Expanding regulated businesses and diversifying operations reduce risk profiles. Many utilities look to expand their regulated businesses to increase the stability and predictability of cash flows, while also maximizing operational efficiency and spreading operating and maintenance costs over a wider customer base.
Since many utilities are completing or currently at the peak of their capital spending cycle, they will look to diversify their business and attempt to identify new avenues of growth to increase their regulated asset base and earnings. Larger deep-pocketed utilities will also be better positioned to handle future capital expenditure cycles, including increasingly stringent environmental mandates.
Decline in ROEs will spur additional cost reductions, which can be achieved through merger synergies. Falling returns on equity (ROEs) means utilities are looking at consolidation to realize additional cost savings through operational synergies and reduced overheads.
Capital markets support deals. Utilities’ credit quality has strengthened since the financial crisis and capital market access has improved. Both will support more leveraged transactions compared to the several stock-for-stock deals seen just a few years ago which could drive transaction multiples higher.
Potential M&A roadblocks exist but can be overcome. Social concerns, including the selection of the combined company’s chief executive officer (CEO), the make-up of the management team, workforce reductions and location of the headquarters are the biggest hurdles. Other impediments include the sustained level of earnings accretion and regulatory intervention.
All things being equal, however, we expect regulators to remain receptive to consolidation in this fragmented industry. Higher interest rates may slow down the pace of debt-financed acquisitions, but rates should still remain at levels that will not hinder the financing of future deals. In addition, rate rises should help to prevent deal premiums reaching levels that could deter acquisitions.
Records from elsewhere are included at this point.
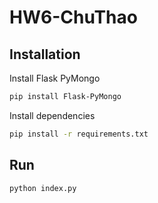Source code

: # HW6-ChuThao
## Installation
Install Flask PyMongo 

```sh
pip install Flask-PyMongo
```

Install dependencies

```sh
pip install -r requirements.txt
```


## Run
```sh 
python index.py
```

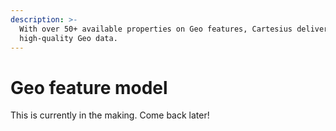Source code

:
 ```yaml
---
description: >-
  With over 50+ available properties on Geo features, Cartesius delivers
  high-quality Geo data.
---
```


# Geo feature model

This is currently in the making. Come back later!
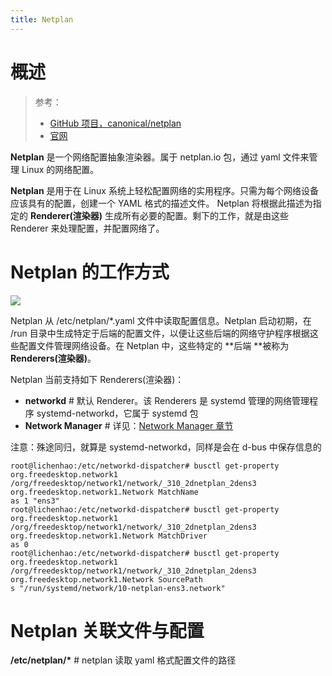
```yaml
---
title: Netplan
---
```


# 概述

> 参考：
> - [GitHub 项目，canonical/netplan](https://github.com/canonical/netplan)
> - [官网](https://netplan.io/)

**Netplan** 是一个网络配置抽象渲染器。属于 netplan.io 包，通过 yaml 文件来管理 Linux 的网络配置。

**Netplan** 是用于在 Linux 系统上轻松配置网络的实用程序。只需为每个网络设备应该具有的配置，创建一个 YAML 格式的描述文件。 Netplan 将根据此描述为指定的 **Renderer(渲染器)** 生成所有必要的配置。剩下的工作，就是由这些 Renderer 来处理配置，并配置网络了。

# Netplan 的工作方式

![](https://notes-learning.oss-cn-beijing.aliyuncs.com/vv96im/1616165548496-6a738611-4db5-4f06-9cfe-ce0c82d9cf01.png)

Netplan 从 /etc/netplan/\*.yaml 文件中读取配置信息。Netplan 启动初期，在 /run 目录中生成特定于后端的配置文件，以便让这些后端的网络守护程序根据这些配置文件管理网络设备。在 Netplan 中，这些特定的 **后端 **被称为 **Renderers(渲染器)**。

Netplan 当前支持如下 Renderers(渲染器)：

- **networkd** # 默认 Renderer。该 Renderers 是 systemd 管理的网络管理程序 systemd-networkd，它属于 systemd 包
- **Network Manager** # 详见：[Network Manager 章节](https://www.yuque.com/go/doc/33221845)

注意：殊途同归，就算是 systemd-networkd，同样是会在 d-bus 中保存信息的

    root@lichenhao:/etc/networkd-dispatcher# busctl get-property org.freedesktop.network1 /org/freedesktop/network1/network/_310_2dnetplan_2dens3 org.freedesktop.network1.Network MatchName
    as 1 "ens3"
    root@lichenhao:/etc/networkd-dispatcher# busctl get-property org.freedesktop.network1 /org/freedesktop/network1/network/_310_2dnetplan_2dens3 org.freedesktop.network1.Network MatchDriver
    as 0
    root@lichenhao:/etc/networkd-dispatcher# busctl get-property org.freedesktop.network1 /org/freedesktop/network1/network/_310_2dnetplan_2dens3 org.freedesktop.network1.Network SourcePath
    s "/run/systemd/network/10-netplan-ens3.network"

# Netplan 关联文件与配置

**/etc/netplan/\*** # netplan 读取 yaml 格式配置文件的路径
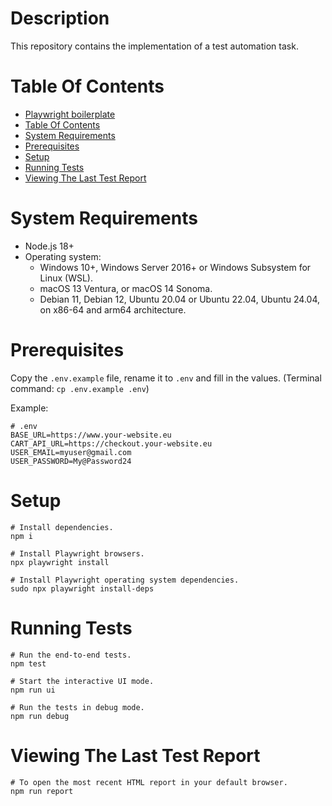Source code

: # Description

This repository contains the implementation of a test automation task.

# Table Of Contents

- [Playwright boilerplate](#playwright-boilerplate)
- [Table Of Contents](#table-of-contents)
- [System Requirements](#system-requirements)
- [Prerequisites](#prerequisites)
- [Setup](#setup)
- [Running Tests](#running-tests)
- [Viewing The Last Test Report](#viewing-the-last-test-report)

# System Requirements

- Node.js 18+
- Operating system:
  - Windows 10+, Windows Server 2016+ or Windows Subsystem for Linux (WSL).
  - macOS 13 Ventura, or macOS 14 Sonoma.
  - Debian 11, Debian 12, Ubuntu 20.04 or Ubuntu 22.04, Ubuntu 24.04, on x86-64 and arm64 architecture.

# Prerequisites

Copy the `.env.example` file, rename it to `.env` and fill in the values. (Terminal command: `cp .env.example .env`)

Example:

```Shell
# .env
BASE_URL=https://www.your-website.eu
CART_API_URL=https://checkout.your-website.eu
USER_EMAIL=myuser@gmail.com
USER_PASSWORD=My@Password24
```

# Setup

```Shell
# Install dependencies.
npm i

# Install Playwright browsers.
npx playwright install

# Install Playwright operating system dependencies.
sudo npx playwright install-deps
```

# Running Tests

```Shell
# Run the end-to-end tests.
npm test

# Start the interactive UI mode.
npm run ui

# Run the tests in debug mode.
npm run debug
```

# Viewing The Last Test Report

```Shell
# To open the most recent HTML report in your default browser.
npm run report
```
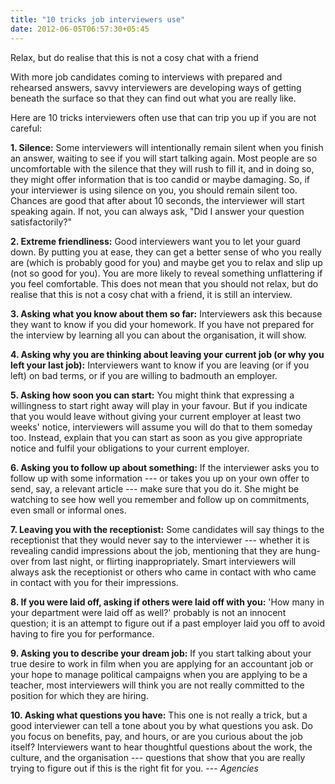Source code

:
 ```yaml
---
title: "10 tricks job interviewers use"
date: 2012-06-05T06:57:30+05:45
---
```


<p class="lead">Relax, but do realise that this is not a cosy chat with a friend</p>

With more job candidates coming to interviews with prepared and rehearsed answers, savvy interviewers are developing ways of getting beneath the surface so that they can find out what you are really like.

Here are 10 tricks interviewers often use that can trip you up if you are not careful:

**1. Silence:** Some interviewers will intentionally remain silent when you finish an answer, waiting to see if you will start talking again. Most people are so uncomfortable with the silence that they will rush to fill it, and in doing so, they might offer information that is too candid or maybe damaging. So, if your interviewer is using silence on you, you should remain silent too. Chances are good that after about 10 seconds, the interviewer will start speaking again. If not, you can always ask, "Did I answer your question satisfactorily?"

**2. Extreme friendliness:** Good interviewers want you to let your guard down. By putting you at ease, they can get a better sense of who you really are (which is probably good for you) and maybe get you to relax and slip up (not so good for you). You are more likely to reveal something unflattering if you feel comfortable. This does not mean that you should not relax, but do realise that this is not a cosy chat with a friend, it is still an interview.

**3. Asking what you know about them so far:** Interviewers ask this because they want to know if you did your homework. If you have not prepared for the interview by learning all you can about the organisation, it will show.

**4. Asking why you are thinking about leaving your current job (or why you left your last job):** Interviewers want to know if you are leaving (or if you left) on bad terms, or if you are willing to badmouth an employer.

**5. Asking how soon you can start:** You might think that expressing a willingness to start right away will play in your favour. But if you indicate that you would leave without giving your current employer at least two weeks' notice, interviewers will assume you will do that to them someday too. Instead, explain that you can start as soon as you give appropriate notice and fulfil your obligations to your current employer.

**6. Asking you to follow up about something:** If the interviewer asks you to follow up with some information --- or takes you up on your own offer to send, say, a relevant article --- make sure that you do it. She might be watching to see how well you remember and follow up on commitments, even small or informal ones.

**7. Leaving you with the receptionist:** Some candidates will say things to the receptionist that they would never say to the interviewer --- whether it is revealing candid impressions about the job, mentioning that they are hung-over from last night, or flirting inappropriately. Smart interviewers will always ask the receptionist or others who came in contact with who came in contact with you for their impressions.

**8. If you were laid off, asking if others were laid off with you:** 'How many in your department were laid off as well?' probably is not an innocent question; it is an attempt to figure out if a past employer laid you off to avoid having to fire you for performance.

**9. Asking you to describe your dream job:** If you start talking about your true desire to work in film when you are applying for an accountant job or your hope to manage political campaigns when you are applying to be a teacher, most interviewers will think you are not really committed to the position for which they are hiring.

**10. Asking what questions you have:** This one is not really a trick, but a good interviewer can tell a tone about you by what questions you ask. Do you focus on benefits, pay, and hours, or are you curious about the job itself? Interviewers want to hear thoughtful questions about the work, the culture, and the organisation --- questions that show that you are really trying to figure out if this is the right fit for you. --- *Agencies*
Utilities that operate in service territories surrounded by “giants” could also be ‘tuck-in’ acquisition targets, but only if the opportunity cost is low given the time and effort to acquire smaller utilities is about the same as larger deals. Vectren Utility Holdings Inc., (VUHI), a unit of Vectren Corp. and the intermediate holding company of its regulated electric and gas units, operates in Indiana and Ohio.
Vectren’s neighboring utilities include larger American Electric Power Inc. (AEP: Baa2 stable) and Duke Energy Corp. (Baa1 stable). Cleco Power is a relatively small vertically-integrated electric utility in Louisiana. Its service territory is almost surrounded by the larger Entergy Corp. (Baa3 stable) and borders other larger concerns including AEP.
Another smaller utility, Empire District Electric Co., whose service territory includes predominantly Missouri and parts of other states, borders larger utilities including Kansas City Power & Light Co. (Baa2 stable) and Union Electric Co. (d/b/a Ameren Missouri: Baa2 stable). SCANA Corp. (Baa3 stable), largely a South Carolina utility, also owns assets in North Carolina, neighbors Duke Energy in the north and Southern Co. (Baa1 stable) in the south. We do acknowledge certain potential acquisitions could raise regulators and customer concerns due to increasing market power. In addition, some smaller utilities could look to merge or acquire another utility as a way to prevent itself from being an acquisition target and as a means for management to reduce the risk of losing their jobs.